++++ Source material ++++

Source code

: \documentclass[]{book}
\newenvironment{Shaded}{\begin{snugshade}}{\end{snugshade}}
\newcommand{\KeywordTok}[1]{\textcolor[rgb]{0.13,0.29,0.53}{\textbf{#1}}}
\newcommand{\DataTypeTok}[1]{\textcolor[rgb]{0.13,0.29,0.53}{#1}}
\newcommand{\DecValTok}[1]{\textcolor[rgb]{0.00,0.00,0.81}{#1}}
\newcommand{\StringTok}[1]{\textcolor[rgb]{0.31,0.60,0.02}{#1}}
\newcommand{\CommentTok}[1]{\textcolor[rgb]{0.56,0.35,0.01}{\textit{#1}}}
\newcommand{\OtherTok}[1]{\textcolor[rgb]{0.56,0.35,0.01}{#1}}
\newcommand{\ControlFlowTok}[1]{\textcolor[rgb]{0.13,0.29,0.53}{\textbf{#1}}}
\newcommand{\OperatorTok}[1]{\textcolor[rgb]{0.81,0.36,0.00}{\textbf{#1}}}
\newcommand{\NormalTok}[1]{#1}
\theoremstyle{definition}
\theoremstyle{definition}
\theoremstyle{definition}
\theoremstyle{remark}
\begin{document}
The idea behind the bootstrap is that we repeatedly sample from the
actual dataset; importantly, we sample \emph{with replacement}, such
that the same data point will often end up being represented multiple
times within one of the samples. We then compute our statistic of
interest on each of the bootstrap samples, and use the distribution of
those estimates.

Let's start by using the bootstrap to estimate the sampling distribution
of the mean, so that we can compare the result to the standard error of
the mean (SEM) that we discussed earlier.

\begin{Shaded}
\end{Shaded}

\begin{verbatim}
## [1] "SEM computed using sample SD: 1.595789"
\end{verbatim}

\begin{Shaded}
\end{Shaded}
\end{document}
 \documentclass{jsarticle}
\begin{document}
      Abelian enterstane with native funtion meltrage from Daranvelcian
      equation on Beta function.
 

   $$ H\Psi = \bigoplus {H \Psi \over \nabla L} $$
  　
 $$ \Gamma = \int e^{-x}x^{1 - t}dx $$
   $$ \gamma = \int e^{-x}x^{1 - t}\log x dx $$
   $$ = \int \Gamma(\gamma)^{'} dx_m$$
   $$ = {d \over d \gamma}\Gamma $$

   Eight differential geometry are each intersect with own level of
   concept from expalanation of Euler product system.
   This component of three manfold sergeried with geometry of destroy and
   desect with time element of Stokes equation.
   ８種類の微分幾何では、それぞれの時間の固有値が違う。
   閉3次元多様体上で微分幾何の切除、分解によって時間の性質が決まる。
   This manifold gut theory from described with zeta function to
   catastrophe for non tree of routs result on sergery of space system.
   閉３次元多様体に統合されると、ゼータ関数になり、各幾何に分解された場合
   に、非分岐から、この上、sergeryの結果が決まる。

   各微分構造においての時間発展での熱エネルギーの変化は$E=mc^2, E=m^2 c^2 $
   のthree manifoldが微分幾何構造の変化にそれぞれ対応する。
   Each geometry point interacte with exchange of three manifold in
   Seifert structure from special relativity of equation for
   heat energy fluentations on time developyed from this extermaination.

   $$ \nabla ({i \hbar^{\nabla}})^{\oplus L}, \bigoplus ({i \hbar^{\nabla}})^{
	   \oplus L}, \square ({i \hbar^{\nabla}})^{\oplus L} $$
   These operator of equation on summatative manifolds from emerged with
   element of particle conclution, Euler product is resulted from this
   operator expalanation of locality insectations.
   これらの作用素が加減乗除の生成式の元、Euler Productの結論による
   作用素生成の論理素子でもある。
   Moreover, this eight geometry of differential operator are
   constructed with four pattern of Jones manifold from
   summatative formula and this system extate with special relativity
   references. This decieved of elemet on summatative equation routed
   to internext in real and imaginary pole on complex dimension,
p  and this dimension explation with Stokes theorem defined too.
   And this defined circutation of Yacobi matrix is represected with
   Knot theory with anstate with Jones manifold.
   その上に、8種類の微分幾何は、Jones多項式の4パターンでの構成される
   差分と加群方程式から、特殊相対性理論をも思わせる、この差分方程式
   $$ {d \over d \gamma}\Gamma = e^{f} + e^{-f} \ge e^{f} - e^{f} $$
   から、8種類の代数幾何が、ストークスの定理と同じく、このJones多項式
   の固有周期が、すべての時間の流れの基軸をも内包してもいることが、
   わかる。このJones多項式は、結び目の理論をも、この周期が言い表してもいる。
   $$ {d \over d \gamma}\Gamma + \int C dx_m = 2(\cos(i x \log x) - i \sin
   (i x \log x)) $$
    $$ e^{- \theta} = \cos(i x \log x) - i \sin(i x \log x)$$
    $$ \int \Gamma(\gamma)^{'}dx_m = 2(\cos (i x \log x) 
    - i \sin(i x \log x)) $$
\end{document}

++++

* Exercise requirements
Retype the listing from above, matching it exactly.

* Result
Source code

: \documentclass[]{book}
\newenvironment{Shaded}{\begin{snugshade}}{\end{snugshade}}
\newcommand{\KeywordTok}[1]{\textcolor[rgb]{0.13,0.29,0.53}{\textbf{#1}}}
\newcommand{\DataTypeTok}[1]{\textcolor[rgb]{0.13,0.29,0.53}{#1}}
\newcommand{\DecValTok}[1]{\textcolor[rgb]{0.00,0.00,0.81}{#1}}
\newcommand{\StringTok}[1]{\textcolor[rgb]{0.31,0.60,0.02}{#1}}
\newcommand{\CommentTok}[1]{\textcolor[rgb]{0.56,0.35,0.01}{\textit{#1}}}
\newcommand{\OtherTok}[1]{\textcolor[rgb]{0.56,0.35,0.01}{#1}}
\newcommand{\ControlFlowTok}[1]{\textcolor[rgb]{0.13,0.29,0.53}{\textbf{#1}}}
\newcommand{\OperatorTok}[1]{\textcolor[rgb]{0.81,0.36,0.00}{\textbf{#1}}}
\newcommand{\NormalTok}[1]{#1}
\theoremstyle{definition}
\theoremstyle{definition}
\theoremstyle{definition}
\theoremstyle{remark}
\begin{document}
The idea behind the bootstrap is that we repeatedly sample from the
actual dataset; importantly, we sample \emph{with replacement}, such
that the same data point will often end up being represented multiple
times within one of the samples. We then compute our statistic of
interest on each of the bootstrap samples, and use the distribution of
those estimates.

Let's start by using the bootstrap to estimate the sampling distribution
of the mean, so that we can compare the result to the standard error of
the mean (SEM) that we discussed earlier.

\begin{Shaded}
\end{Shaded}

\begin{verbatim}
## [1] "SEM computed using sample SD: 1.595789"
\end{verbatim}

\begin{Shaded}
\end{Shaded}
\end{document}
 \documentclass{jsarticle}
\begin{document}
      Abelian enterstane with native funtion meltrage from Daranvelcian
      equation on Beta function.
 

   $$ H\Psi = \bigoplus {H \Psi \over \nabla L} $$
  　
 $$ \Gamma = \int e^{-x}x^{1 - t}dx $$
   $$ \gamma = \int e^{-x}x^{1 - t}\log x dx $$
   $$ = \int \Gamma(\gamma)^{'} dx_m$$
   $$ = {d \over d \gamma}\Gamma $$

   Eight differential geometry are each intersect with own level of
   concept from expalanation of Euler product system.
   This component of three manfold sergeried with geometry of destroy and
   desect with time element of Stokes equation.
   ８種類の微分幾何では、それぞれの時間の固有値が違う。
   閉3次元多様体上で微分幾何の切除、分解によって時間の性質が決まる。
   This manifold gut theory from described with zeta function to
   catastrophe for non tree of routs result on sergery of space system.
   閉３次元多様体に統合されると、ゼータ関数になり、各幾何に分解された場合
   に、非分岐から、この上、sergeryの結果が決まる。

   各微分構造においての時間発展での熱エネルギーの変化は$E=mc^2, E=m^2 c^2 $
   のthree manifoldが微分幾何構造の変化にそれぞれ対応する。
   Each geometry point interacte with exchange of three manifold in
   Seifert structure from special relativity of equation for
   heat energy fluentations on time developyed from this extermaination.

   $$ \nabla ({i \hbar^{\nabla}})^{\oplus L}, \bigoplus ({i \hbar^{\nabla}})^{
	   \oplus L}, \square ({i \hbar^{\nabla}})^{\oplus L} $$
   These operator of equation on summatative manifolds from emerged with
   element of particle conclution, Euler product is resulted from this
   operator expalanation of locality insectations.
   これらの作用素が加減乗除の生成式の元、Euler Productの結論による
   作用素生成の論理素子でもある。
   Moreover, this eight geometry of differential operator are
   constructed with four pattern of Jones manifold from
   summatative formula and this system extate with special relativity
   references. This decieved of elemet on summatative equation routed
   to internext in real and imaginary pole on complex dimension,
p  and this dimension explation with Stokes theorem defined too.
   And this defined circutation of Yacobi matrix is represected with
   Knot theory with anstate with Jones manifold.
   その上に、8種類の微分幾何は、Jones多項式の4パターンでの構成される
   差分と加群方程式から、特殊相対性理論をも思わせる、この差分方程式
   $$ {d \over d \gamma}\Gamma = e^{f} + e^{-f} \ge e^{f} - e^{f} $$
   から、8種類の代数幾何が、ストークスの定理と同じく、このJones多項式
   の固有周期が、すべての時間の流れの基軸をも内包してもいることが、
   わかる。このJones多項式は、結び目の理論をも、この周期が言い表してもいる。
   $$ {d \over d \gamma}\Gamma + \int C dx_m = 2(\cos(i x \log x) - i \sin
   (i x \log x)) $$
    $$ e^{- \theta} = \cos(i x \log x) - i \sin(i x \log x)$$
    $$ \int \Gamma(\gamma)^{'}dx_m = 2(\cos (i x \log x) 
    - i \sin(i x \log x)) $$
\end{document}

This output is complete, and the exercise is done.